Figures published recently demonstrate that there has been a decline in crime workloads

by approximately 5 per cent.

We know that more courts are being closed down due to a fall in volume. We know that the defence are no longer entitled to what we used to call advanced information at the first hearing, and that the initial disclosure of the prosecution case falls well short of that which was previously disclosed for the

first appearance. We know that transcripts of interviews are now apparently the responsibility of the defence to prepare. We know that the reason for all of this is to remove the administrative and financial burden.

Defence practitioners are

also noting an increase in

cases where they are surprised

to be told prosecutions won’t

be brought against their clients, despite the existence of sufficient evidence, and other cases where the public interest in prosecuting people of erstwhile good character

for minor offences is often dubious, or at best due to pressure from external forces.

This might sound like a conspiracy theory, but I

have come across too many inconsistent decisions not to consider this as a possibility.

It may be that budgets tip the public interest against prosecuting.

Daily, the magistrates’

courts hear defence lawyers complain that it would be unfair to proceed to trial because the prosecution have failed in their duty to disclose. Daily, the Crown Prosecution Service tell the courts that they don’t see what the issue is or why the defendant is prejudiced by their failure. This

is all part of the push to ensure they proceed on target and

that the CPS is not penalised for failing to follow Civil Procedure Rules directions. Defence lawyers are made to feel as though they are trying to derail the justice system simply by asking that a case does not proceed until service of what they are entitled to, so as not to prejudice the client. Benches are often so complicit in this process that it is left to the hapless defence lawyer to explain to their clients that they are not part of any such conspiracy.
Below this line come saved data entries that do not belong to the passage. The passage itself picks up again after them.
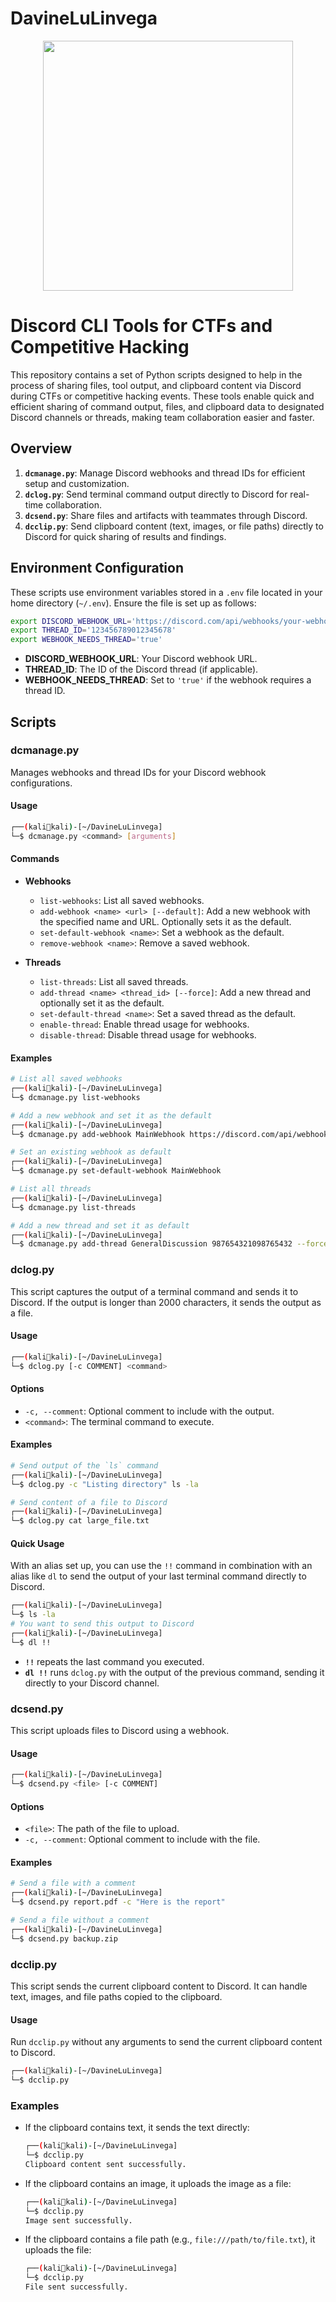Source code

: # DavineLuLinvega

<p align="center">
  <img src="https://i.pinimg.com/originals/80/2f/c1/802fc1cd743108d1bc271203d217856e.jpg" width="400">

# Discord CLI Tools for CTFs and Competitive Hacking

This repository contains a set of Python scripts designed to help in the process of sharing files, tool output, and clipboard content via Discord during CTFs or competitive hacking events. These tools enable quick and efficient sharing of command output, files, and clipboard data to designated Discord channels or threads, making team collaboration easier and faster.

## Overview

1. **`dcmanage.py`**: Manage Discord webhooks and thread IDs for efficient setup and customization.
2. **`dclog.py`**: Send terminal command output directly to Discord for real-time collaboration.
3. **`dcsend.py`**: Share files and artifacts with teammates through Discord.
4. **`dcclip.py`**: Send clipboard content (text, images, or file paths) directly to Discord for quick sharing of results and findings.


## Environment Configuration

These scripts use environment variables stored in a `.env` file located in your home directory (`~/.env`). Ensure the file is set up as follows:

```bash
export DISCORD_WEBHOOK_URL='https://discord.com/api/webhooks/your-webhook-id/your-webhook-token'
export THREAD_ID='123456789012345678'
export WEBHOOK_NEEDS_THREAD='true'
```

- **DISCORD_WEBHOOK_URL**: Your Discord webhook URL.
- **THREAD_ID**: The ID of the Discord thread (if applicable).
- **WEBHOOK_NEEDS_THREAD**: Set to `'true'` if the webhook requires a thread ID.

## Scripts

### dcmanage.py

Manages webhooks and thread IDs for your Discord webhook configurations.

#### Usage

```bash
┌──(kalikali)-[~/DavineLuLinvega]
└─$ dcmanage.py <command> [arguments]
```

#### Commands

- **Webhooks**
  - `list-webhooks`: List all saved webhooks.
  - `add-webhook <name> <url> [--default]`: Add a new webhook with the specified name and URL. Optionally sets it as the default.
  - `set-default-webhook <name>`: Set a webhook as the default.
  - `remove-webhook <name>`: Remove a saved webhook.

- **Threads**
  - `list-threads`: List all saved threads.
  - `add-thread <name> <thread_id> [--force]`: Add a new thread and optionally set it as the default.
  - `set-default-thread <name>`: Set a saved thread as the default.
  - `enable-thread`: Enable thread usage for webhooks.
  - `disable-thread`: Disable thread usage for webhooks.

#### Examples

```bash
# List all saved webhooks
┌──(kalikali)-[~/DavineLuLinvega]
└─$ dcmanage.py list-webhooks

# Add a new webhook and set it as the default
┌──(kalikali)-[~/DavineLuLinvega]
└─$ dcmanage.py add-webhook MainWebhook https://discord.com/api/webhooks/12345/abcdef --default

# Set an existing webhook as default
┌──(kalikali)-[~/DavineLuLinvega]
└─$ dcmanage.py set-default-webhook MainWebhook

# List all threads
┌──(kalikali)-[~/DavineLuLinvega]
└─$ dcmanage.py list-threads

# Add a new thread and set it as default
┌──(kalikali)-[~/DavineLuLinvega]
└─$ dcmanage.py add-thread GeneralDiscussion 987654321098765432 --force
```

### dclog.py

This script captures the output of a terminal command and sends it to Discord. If the output is longer than 2000 characters, it sends the output as a file.

#### Usage

```bash
┌──(kalikali)-[~/DavineLuLinvega]
└─$ dclog.py [-c COMMENT] <command>
```

#### Options

- `-c, --comment`: Optional comment to include with the output.
- `<command>`: The terminal command to execute.

#### Examples

```bash
# Send output of the `ls` command
┌──(kalikali)-[~/DavineLuLinvega]
└─$ dclog.py -c "Listing directory" ls -la

# Send content of a file to Discord
┌──(kalikali)-[~/DavineLuLinvega]
└─$ dclog.py cat large_file.txt
```

#### Quick Usage

With an alias set up, you can use the `!!` command in combination with an alias like `dl` to send the output of your last terminal command directly to Discord.

```bash
┌──(kalikali)-[~/DavineLuLinvega]
└─$ ls -la
# You want to send this output to Discord
┌──(kalikali)-[~/DavineLuLinvega]
└─$ dl !!
```

- **`!!`** repeats the last command you executed.
- **`dl !!`** runs `dclog.py` with the output of the previous command, sending it directly to your Discord channel.

### dcsend.py

This script uploads files to Discord using a webhook.

#### Usage

```bash
┌──(kalikali)-[~/DavineLuLinvega]
└─$ dcsend.py <file> [-c COMMENT]
```

#### Options

- `<file>`: The path of the file to upload.
- `-c, --comment`: Optional comment to include with the file.

#### Examples

```bash
# Send a file with a comment
┌──(kalikali)-[~/DavineLuLinvega]
└─$ dcsend.py report.pdf -c "Here is the report"

# Send a file without a comment
┌──(kalikali)-[~/DavineLuLinvega]
└─$ dcsend.py backup.zip
```

### dcclip.py

This script sends the current clipboard content to Discord. It can handle text, images, and file paths copied to the clipboard.

#### Usage

Run `dcclip.py` without any arguments to send the current clipboard content to Discord.

```bash
┌──(kalikali)-[~/DavineLuLinvega]
└─$ dcclip.py
```

### Examples

- If the clipboard contains text, it sends the text directly:
  ```bash
  ┌──(kalikali)-[~/DavineLuLinvega]
  └─$ dcclip.py
  Clipboard content sent successfully.
  ```
- If the clipboard contains an image, it uploads the image as a file:
  ```bash
  ┌──(kalikali)-[~/DavineLuLinvega]
  └─$ dcclip.py
  Image sent successfully.
  ```
- If the clipboard contains a file path (e.g., `file:///path/to/file.txt`), it uploads the file:
  ```bash
  ┌──(kalikali)-[~/DavineLuLinvega]
  └─$ dcclip.py
  File sent successfully.
  ```
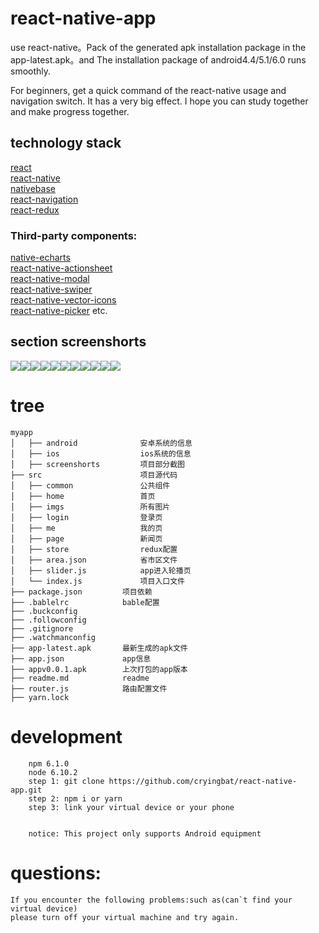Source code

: # react-native-app

use react-native。Pack of the generated apk installation   package in the app-latest.apk。and The installation package of android4.4/5.1/6.0 runs smoothly.  

For beginners, get a quick command of the react-native usage and navigation switch. It has a very big effect. I hope you can study together and make progress together.
## technology stack

[react](https://github.com/facebook/react)  
[react-native](https://github.com/facebook/react-native)  
[nativebase](https://github.com/GeekyAnts/NativeBase)  
[react-navigation](https://github.com/react-navigation/react-navigation)  
[react-redux](https://github.com/reduxjs/react-redux)  

 ### Third-party components:  

  [native-echarts](https://github.com/somonus/react-native-echarts)  
  [react-native-actionsheet](https://github.com/beefe/react-native-actionsheet)  
  [react-native-modal](https://github.com/react-native-community/react-native-modal)  
  [react-native-swiper](https://github.com/leecade/react-native-swiper)  
  [react-native-vector-icons](https://github.com/oblador/react-native-vector-icons)  
  [react-native-picker](https://github.com/beefe/react-native-picker)  etc.

  ## section screenshorts

![](https://github.com/cryingbat/react-native-app/raw/master/screenshorts/Screenshot_1528869036.png)![](https://github.com/cryingbat/react-native-app/raw/master/screenshorts/Screenshot_1528869041.png)![](https://github.com/cryingbat/react-native-app/raw/master/screenshorts/Screenshot_1528869045.png)![](https://github.com/cryingbat/react-native-app/raw/master/screenshorts/Screenshot_1528868822.png)![](https://github.com/cryingbat/react-native-app/raw/master/screenshorts/Screenshot_1528868898.png)![](https://github.com/cryingbat/react-native-app/raw/master/screenshorts/Screenshot_1528868918.png)![](https://github.com/cryingbat/react-native-app/raw/master/screenshorts/Screenshot_1528868953.png)![](https://github.com/cryingbat/react-native-app/raw/master/screenshorts/Screenshot_1528868959.png)![](https://github.com/cryingbat/react-native-app/raw/master/screenshorts/Screenshot_1528868969.png)![](https://github.com/cryingbat/react-native-app/raw/master/screenshorts/Screenshot_1528868732.png)![](https://github.com/cryingbat/react-native-app/raw/master/screenshorts/Screenshot_1528869000.png)


# tree
```
myapp                         
│   ├── android              安卓系统的信息                  
│   ├── ios                  ios系统的信息
│   ├── screenshorts         项目部分截图                          
├── src                      项目源代码
│   ├── common               公共组件                   
│   ├── home                 首页
│   ├── imgs                 所有图片
│   ├── login                登录页
│   ├── me                   我的页
│   ├── page                 新闻页
│   ├── store                redux配置        
│   ├── area.json            省市区文件
│   ├── slider.js            app进入轮播页 
│   └── index.js             项目入口文件             
├── package.json         项目依赖             
├── .bablelrc            bable配置
├── .buckconfig    
├── .followconfig
├── .gitignore
├── .watchmanconfig 
├── app-latest.apk       最新生成的apk文件
├── app.json             app信息   
├── appv0.0.1.apk        上次打包的app版本
├── readme.md            readme
├── router.js            路由配置文件 
├── yarn.lock
```



# development

```
    npm 6.1.0  
    node 6.10.2
    step 1: git clone https://github.com/cryingbat/react-native-app.git
    step 2: npm i or yarn  
    step 3: link your virtual device or your phone  


    notice: This project only supports Android equipment  

```

# questions:

    If you encounter the following problems:such as(can`t find your virtual device)
    please turn off your virtual machine and try again. 
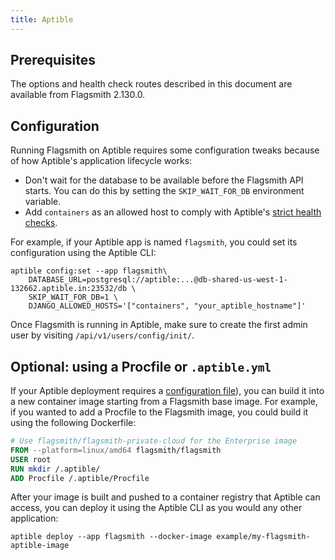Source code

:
 ```yaml
---
title: Aptible
---
```


## Prerequisites

The options and health check routes described in this document are available from Flagsmith 2.130.0.

## Configuration

Running Flagsmith on Aptible requires some configuration tweaks because of how Aptible's application lifecycle works:

- Don't wait for the database to be available before the Flagsmith API starts. You can do this by setting the
  `SKIP_WAIT_FOR_DB` environment variable.
- Add `containers` as an allowed host to comply with Aptible's
  [strict health checks](https://www.aptible.com/docs/core-concepts/apps/connecting-to-apps/app-endpoints/https-endpoints/health-checks#strict-health-checks).

For example, if your Aptible app is named `flagsmith`, you could set its configuration using the Aptible CLI:

```shell
aptible config:set --app flagsmith\
    DATABASE_URL=postgresql://aptible:...@db-shared-us-west-1-132662.aptible.in:23532/db \
    SKIP_WAIT_FOR_DB=1 \
    DJANGO_ALLOWED_HOSTS='["containers", "your_aptible_hostname"]'
```

Once Flagsmith is running in Aptible, make sure to create the first admin user by visiting `/api/v1/users/config/init/`.

## Optional: using a Procfile or `.aptible.yml`

If your Aptible deployment requires a
[configuration file](https://www.aptible.com/docs/core-concepts/apps/deploying-apps/image/deploying-with-docker-image/procfile-aptible-yml-direct-docker-deploy)),
you can build it into a new container image starting from a Flagsmith base image. For example, if you wanted to add a
Procfile to the Flagsmith image, you could build it using the following Dockerfile:

```dockerfile
# Use flagsmith/flagsmith-private-cloud for the Enterprise image
FROM --platform=linux/amd64 flagsmith/flagsmith
USER root
RUN mkdir /.aptible/
ADD Procfile /.aptible/Procfile
```

After your image is built and pushed to a container registry that Aptible can access, you can deploy it using the
Aptible CLI as you would any other application:

```shell
aptible deploy --app flagsmith --docker-image example/my-flagsmith-aptible-image
```
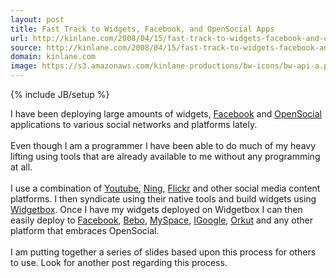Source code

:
 ```yaml
---
layout: post
title: Fast Track to Widgets, Facebook, and OpenSocial Apps
url: http://kinlane.com/2008/04/15/fast-track-to-widgets-facebook-and-opensocial-apps/
source: http://kinlane.com/2008/04/15/fast-track-to-widgets-facebook-and-opensocial-apps/
domain: kinlane.com
image: https://s3.amazonaws.com/kinlane-productions/bw-icons/bw-api-a.png
---
```

{% include JB/setup %}<p>
     I have been deploying large amounts of widgets, <a href="http://www.facebook.com">Facebook</a> and <a href="http://code.google.com/apis/opensocial/">OpenSocial</a> applications to various social networks and platforms lately.
     <br />
     <br />
     Even though I am a programmer I have been able to do much of my heavy lifting using tools that are already available to me without any programming at all.
     <br />
     <br />
     I use a combination of <a href="http://www.youtube.com">Youtube</a>, <a href="http://www.ning.com">Ning</a>, <a href="http://www.flickr.com">Flickr</a> and other social media content platforms. I then syndicate using their native tools and build widgets using <a href="http://www.widgetbox.com">Widgetbox</a>. Once I have my widgets deployed on Widgetbox I can then easily deploy to <a href="http://www.facebook.com">Facebook</a>, <a href="http://www.%20bebo.com">Bebo</a>, <a href="http://www.myspace.com">MySpace</a>, <a href="http://www.google.com">IGoogle</a>, <a href="http://www.orkut.com">Orkut</a> and any other platform that embraces OpenSocial.
     <br />
     <br />
     I am putting together a series of slides based upon this process for others to use. Look for another post regarding this process.
</p>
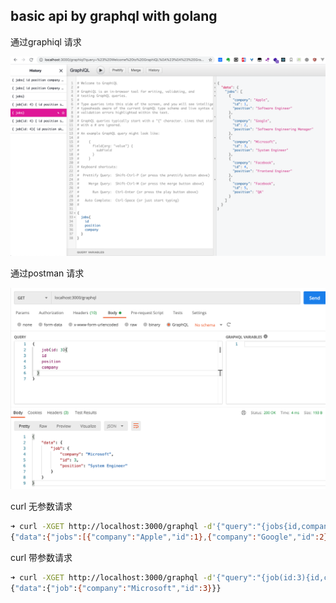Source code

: ## basic api by graphql with golang 

通过graphiql 请求

![graphiql](../../assets/01-basic-api-graphiql.png)

通过postman 请求

![postman-graphql](../../assets/01-basic-api-postman-graphql.png)

curl 无参数请求

```sh
➜ curl -XGET http://localhost:3000/graphql -d'{"query":"{jobs{id,company}}"}'
{"data":{"jobs":[{"company":"Apple","id":1},{"company":"Google","id":2},{"company":"Microsoft","id":3},{"company":"Facebook","id":4},{"company":"Facebook","id":5}]}}     
```

curl 带参数请求

```sh
➜ curl -XGET http://localhost:3000/graphql -d'{"query":"{job(id:3){id,company}}'                                    
{"data":{"job":{"company":"Microsoft","id":3}}}
```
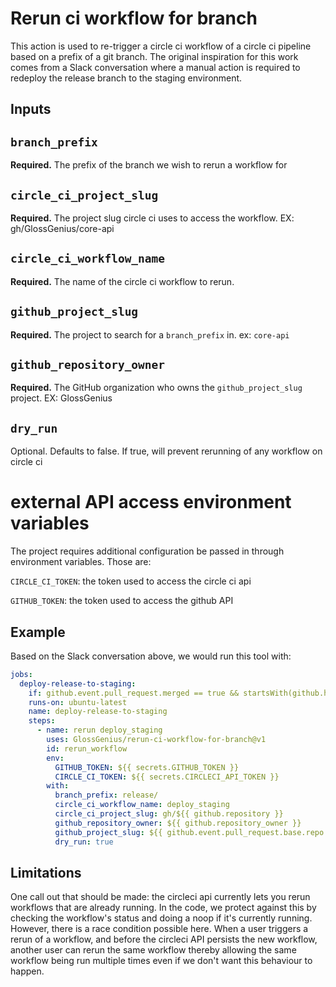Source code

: # Rerun ci workflow for branch

This action is used to re-trigger a circle ci workflow of a circle ci pipeline based on a prefix of a git branch. The 
original inspiration for this work comes from a Slack conversation where a manual action is required to redeploy the 
release branch to the staging environment.

## Inputs

## `branch_prefix`
**Required.** The prefix of the branch we wish to rerun a workflow for

## `circle_ci_project_slug`
**Required.** The project slug circle ci uses to access the workflow. EX: gh/GlossGenius/core-api

## `circle_ci_workflow_name` 
**Required.** The name of the circle ci workflow to rerun.

## `github_project_slug`
**Required.** The project to search for a `branch_prefix` in. ex: `core-api`

## `github_repository_owner`
**Required.** The GitHub organization who owns the `github_project_slug` project. EX: GlossGenius

## `dry_run`
Optional. Defaults to false. If true, will prevent rerunning of any workflow on circle ci

# external API access environment variables

The project requires additional configuration be passed in through environment variables. Those are:

`CIRCLE_CI_TOKEN`: the token used to access the circle ci api

`GITHUB_TOKEN`: the token used to access the github API

## Example

Based on the Slack conversation above, we would run this tool with:
```yaml
jobs:
  deploy-release-to-staging:
    if: github.event.pull_request.merged == true && startsWith(github.head_ref, 'hotfix/')
    runs-on: ubuntu-latest
    name: deploy-release-to-staging
    steps:
      - name: rerun deploy_staging
        uses: GlossGenius/rerun-ci-workflow-for-branch@v1
        id: rerun_workflow
        env:
          GITHUB_TOKEN: ${{ secrets.GITHUB_TOKEN }}
          CIRCLE_CI_TOKEN: ${{ secrets.CIRCLECI_API_TOKEN }}
        with:
          branch_prefix: release/
          circle_ci_workflow_name: deploy_staging
          circle_ci_project_slug: gh/${{ github.repository }}
          github_repository_owner: ${{ github.repository_owner }}
          github_project_slug: ${{ github.event.pull_request.base.repo.name }}
          dry_run: true
```

## Limitations

One call out that should be made: the circleci api currently lets you rerun workflows that are already running.
In the code, we protect against this by checking the workflow's status and doing a noop if it's currently running.
However, there is a race condition possible here. When a user triggers a rerun of a workflow, and before the circleci 
API persists the new workflow, another user can rerun the same workflow thereby allowing the same workflow being run 
multiple times even if we don't want this behaviour to happen.
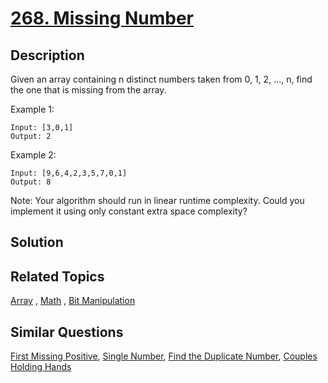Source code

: # [268. Missing Number](https://leetcode.com/problems/missing-number)

## Description

Given an array containing n distinct numbers taken from 0, 1, 2, ..., n, find the one that is missing from the array.

Example 1:

```
Input: [3,0,1]
Output: 2
```

Example 2:

```
Input: [9,6,4,2,3,5,7,0,1]
Output: 8
```

Note:
Your algorithm should run in linear runtime complexity. Could you implement it using only constant extra space complexity?

## Solution



## Related Topics

[Array](https://leetcode.com/tag/array/) , [Math](https://leetcode.com/tag/math/) , [Bit Manipulation](https://leetcode.com/tag/bit-manipulation/) 

## Similar Questions

[First Missing Positive](https://leetcode.com/problems/first-missing-positive/), [Single Number](https://leetcode.com/problems/single-number/), [Find the Duplicate Number](https://leetcode.com/problems/find-the-duplicate-number/), [Couples Holding Hands](https://leetcode.com/problems/couples-holding-hands/)

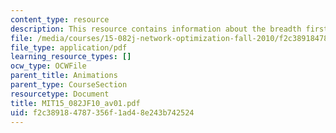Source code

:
 ```yaml
---
content_type: resource
description: This resource contains information about the breadth first search.
file: /media/courses/15-082j-network-optimization-fall-2010/f2c389184787356f1ad48e243b742524_MIT15_082JF10_av01.pdf
file_type: application/pdf
learning_resource_types: []
ocw_type: OCWFile
parent_title: Animations
parent_type: CourseSection
resourcetype: Document
title: MIT15_082JF10_av01.pdf
uid: f2c38918-4787-356f-1ad4-8e243b742524
---
```


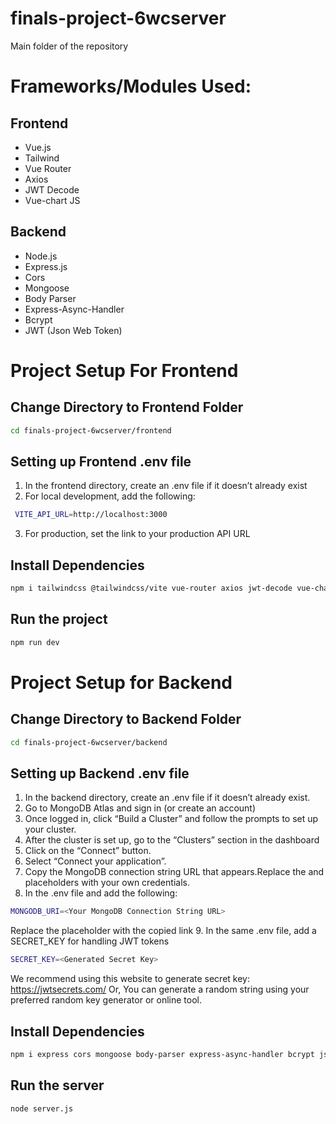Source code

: # finals-project-6wcserver

Main folder of the repository

# Frameworks/Modules Used:

## Frontend
  - Vue.js
  - Tailwind
  - Vue Router
  - Axios
  - JWT Decode
  - Vue-chart JS

## Backend
  - Node.js
  - Express.js
  - Cors
  - Mongoose
  - Body Parser
  - Express-Async-Handler
  - Bcrypt
  - JWT (Json Web Token)


# Project Setup For Frontend
## Change Directory to Frontend Folder
```sh
cd finals-project-6wcserver/frontend
```

## Setting up Frontend .env file
1. In the frontend directory, create an .env file if it doesn’t already exist
2. For local development, add the following:
```sh
 VITE_API_URL=http://localhost:3000
```
3. For production, set the link to your production API URL


## Install Dependencies
```sh
npm i tailwindcss @tailwindcss/vite vue-router axios jwt-decode vue-chartjs chart.js
```

## Run the project
```sh
npm run dev
```

# Project Setup for Backend

## Change Directory to Backend Folder
```sh
cd finals-project-6wcserver/backend
```

## Setting up Backend .env file
1. In the backend directory, create an .env file if it doesn’t already exist.
2. Go to MongoDB Atlas and sign in (or create an account)
3. Once logged in, click “Build a Cluster” and follow the prompts to set up your cluster.
4. After the cluster is set up, go to the “Clusters” section in the dashboard
5. Click on the “Connect” button.
6. Select “Connect your application”.
7. Copy the MongoDB connection string URL that appears.Replace the <username> and <password> placeholders with your own credentials.
8. In the .env file and add the following: 
```sh
MONGODB_URI=<Your MongoDB Connection String URL>
```
Replace the placeholder with the copied link
9. In the same .env file, add a SECRET_KEY for handling JWT tokens
```sh
SECRET_KEY=<Generated Secret Key>
```
We recommend using this website to generate secret key: https://jwtsecrets.com/
Or, You can generate a random string using your preferred random key generator or online tool.

## Install Dependencies
```sh
npm i express cors mongoose body-parser express-async-handler bcrypt jsonwebtoken
```

## Run the server
```sh
node server.js
```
Some benches are a little more robust in the face of the drive to ignore defendant’s rights. Often it is accepted that the Crown’s breaching of the rules means that a case can’t be heard until it complies, and if the prosecution seeks more time then it shouldn’t be granted. When this happens

it is left to the Crown lawyer to explain to the complainant and witnesses what has caused the delay or dismissal. Taking collective responsibility for the failings of others or of the system isn’t a great driver of job satisfaction.

The solution lies in the past, where defendants would receive the evidence against them at the first appearance no matter the charge or ‘anticipated’ plea.

The solution would be to allow robust magistrates to filter cases and to estop those where the Crown has not complied with the timetable of service. The solution would be to ensure

that the Crown prepares its case before it leaves the jurisdiction of the magistrates’ court.

It would also ensure that all the underemployed magistrates had a role in ensuring that timetables are adhered to.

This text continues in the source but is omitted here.